The nucleus of this idea is to see if we can come up with a policy framework that allows us to determine the 'quality' of such SP-IdP proxies. For example, a SP-IdP-proxy for EGI, proxying in all the HTC compute and mass storage services in EGI, would be able to express to the R&E federation space that is has an internally-consistent policy set, that it can make assured collective statements about all its 'upstream' services and resource providers, and that it can and will abide by DPCoCo, R&S, and (probably) even Sirtfi. But how does that compare to other infrastructures? How can you compare the SP-IdP-proxy for EGI with the one from ELIXIR? Or from B2ACCESS from EUDAT? &c?

For that, one of the options is to evolve the SCI framework. You'll know a bit about SCI, since it inspired the Sirtfi work. There are more elements in there. See e.g.
  https://www.igtf.net/sci/
for the areas on traceability, participant responsibilities, community membership documentation requirements, legal, or data protection. It's a framework, so it does not in itself set standards, but does set the framework by which you can see whether a peer infrastructure has a policy or process in pace addresing a topic of concern. Yet SCI was primarily written to compare Distributed IT Infrastructures, and does not deal too much with the IdP and identity side. For the first SCI version that was out of scope.

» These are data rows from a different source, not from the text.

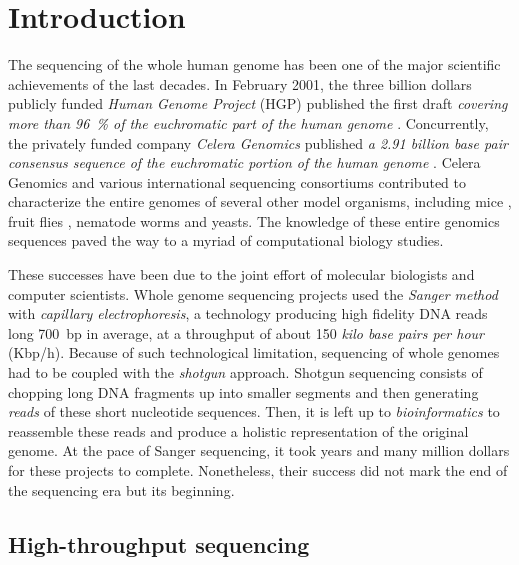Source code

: \chapter{Introduction}

The sequencing of the whole human genome has been one of the major scientific achievements of the last decades.
In February 2001, the three billion dollars publicly funded \emph{Human Genome Project} (HGP) published the first draft \emph{covering more than 96~\% of the euchromatic part of the human genome} \citep{Consortium2001}.
Concurrently, the privately funded company \emph{Celera Genomics} published \emph{a 2.91 billion base pair consensus sequence of the euchromatic portion of the human genome} \citep{Venter2001}.
Celera Genomics and various international sequencing consortiums contributed to characterize the entire genomes of several other model organisms, including mice \citep{Chinwalla2002}, fruit flies \citep{Myers2000}, nematode worms \citep{Sulston1992} and yeasts.
The knowledge of these entire genomics sequences paved the way to a myriad of computational biology studies.

These successes have been due to the joint effort of molecular biologists and computer scientists.
Whole genome sequencing projects used the \emph{Sanger method} \citep{Sanger1977} with \emph{capillary electrophoresis}, a technology producing high fidelity DNA reads long 700~bp in average, at a throughput of about 150 \emph{kilo base pairs per hour} (Kbp/h).
Because of such technological limitation, sequencing of whole genomes had to be coupled with the \emph{shotgun} approach.
Shotgun sequencing consists of chopping long DNA fragments up into smaller segments and then generating \emph{reads} of these short nucleotide sequences.
Then, it is left up to \emph{bioinformatics} to reassemble these reads and produce a holistic representation of the original genome.
At the pace of Sanger sequencing, it took years and many million dollars for these projects to complete.
Nonetheless, their success did not mark the end of the sequencing era but its beginning.


\section{High-throughput sequencing}

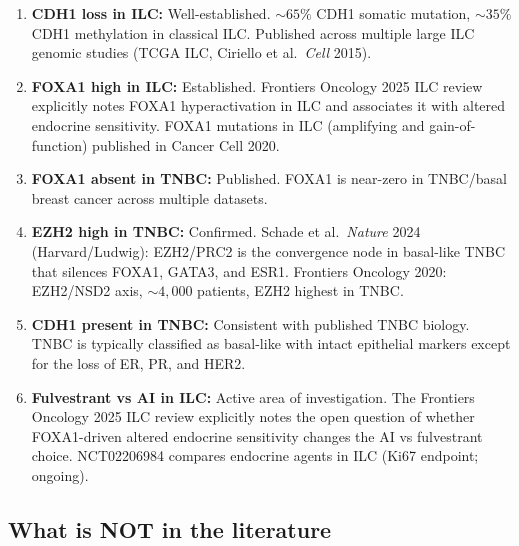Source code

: \documentclass[12pt, a4paper]{article}
\begin{document}
\begin{enumerate}
    \item \textbf{CDH1 loss in ILC:}
    Well-established. ${\sim}65\%$ CDH1 somatic
    mutation, ${\sim}35\%$ CDH1 methylation in
    classical ILC. Published across multiple
    large ILC genomic studies (TCGA ILC, Ciriello
    et al.\ \textit{Cell} 2015).

    \item \textbf{FOXA1 high in ILC:}
    Established. Frontiers Oncology 2025 ILC
    review explicitly notes FOXA1 hyperactivation
    in ILC and associates it with altered endocrine
    sensitivity. FOXA1 mutations in ILC (amplifying
    and gain-of-function) published in Cancer Cell
    2020.

    \item \textbf{FOXA1 absent in TNBC:}
    Published. FOXA1 is near-zero in TNBC/basal
    breast cancer across multiple datasets.

    \item \textbf{EZH2 high in TNBC:}
    Confirmed. Schade et al.\ \textit{Nature}
    2024 (Harvard/Ludwig): EZH2/PRC2 is the
    convergence node in basal-like TNBC that
    silences FOXA1, GATA3, and ESR1.
    Frontiers Oncology 2020: EZH2/NSD2 axis,
    ${\sim}4{,}000$ patients, EZH2 highest
    in TNBC.

    \item \textbf{CDH1 present in TNBC:}
    Consistent with published TNBC biology.
    TNBC is typically classified as basal-like
    with intact epithelial markers except for
    the loss of ER, PR, and HER2.

    \item \textbf{Fulvestrant vs AI in ILC:}
    Active area of investigation. The Frontiers
    Oncology 2025 ILC review explicitly notes
    the open question of whether FOXA1-driven
    altered endocrine sensitivity changes the
    AI vs fulvestrant choice. NCT02206984
    compares endocrine agents in ILC (Ki67
    endpoint; ongoing).
\end{enumerate}

\subsection{What is NOT in the literature}
\end{document}
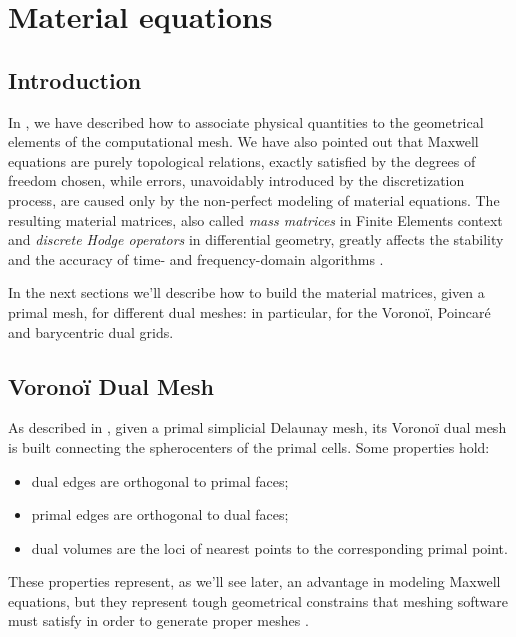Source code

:\chapter{Material equations} \label{cha:material_equations}

\section{Introduction}

In , we have described how to
associate physical quantities to the geometrical elements of the
computational mesh. We have also pointed out that Maxwell equations are
purely topological relations, exactly satisfied by the degrees of
freedom chosen, while errors, unavoidably introduced by the
discretization process, are caused only by the non-perfect modeling of
material equations. The resulting material matrices, also called \emph{mass
matrices} in Finite Elements context and \emph{discrete Hodge
operators} in differential geometry, greatly affects the stability and
the accuracy of time- and frequency-domain algorithms
\cite{schuhmann_whitney,schuhmann_stability}.

In the next sections we'll describe how to build the material
matrices, given a primal mesh, for different dual meshes: in
particular, for the Vorono\"i, Poincar\'e and barycentric dual grids.

\section{Vorono\"i Dual Mesh}  \label{sec:voronoi}

As described in , given a primal simplicial Delaunay
mesh, its Vorono\"i dual mesh is built connecting the spherocenters of
the primal cells. Some properties hold:
\begin{itemize}
\item
  dual edges are orthogonal to primal faces;
\item
  primal edges are orthogonal to dual faces;
\item
  dual volumes are the loci of nearest points to the corresponding
  primal point.
\end{itemize}

These properties represent, as we'll see later, an advantage in modeling
Maxwell equations, but they represent tough geometrical
constrains that meshing software must satisfy in order to generate
proper meshes \cite{triangle}.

But for a framework for SP-IdP-proxies, you could evolve SCI to include (by reference or inheritance) those elements from good sources (maybe the GEANT federation template? Some great IdP policy frameworks out there?) and then make a scheme - comparable to Sirtfi but scoped to IdP-SP-proxies - that will allow us to compare their merits, potentially assign entity categories for meeting or exceeding some baseline requirements in a few areas, and generally allowing a scalable way to negotiate and filter on policies. That would probably help both on the R&E federation side ("do I want this worm hole in my federation? Yes, it meets the baseline criteria, and it's trustworthy!"), and on the SP side (they get into more federations, IdPs are more willing to release attributes to them, they can convince their registrar to assert CoCo and R&S), and on the back-end e-Infra services ("yes, I want assertions from this proxy, since I know it meets my resource provider trust requirements").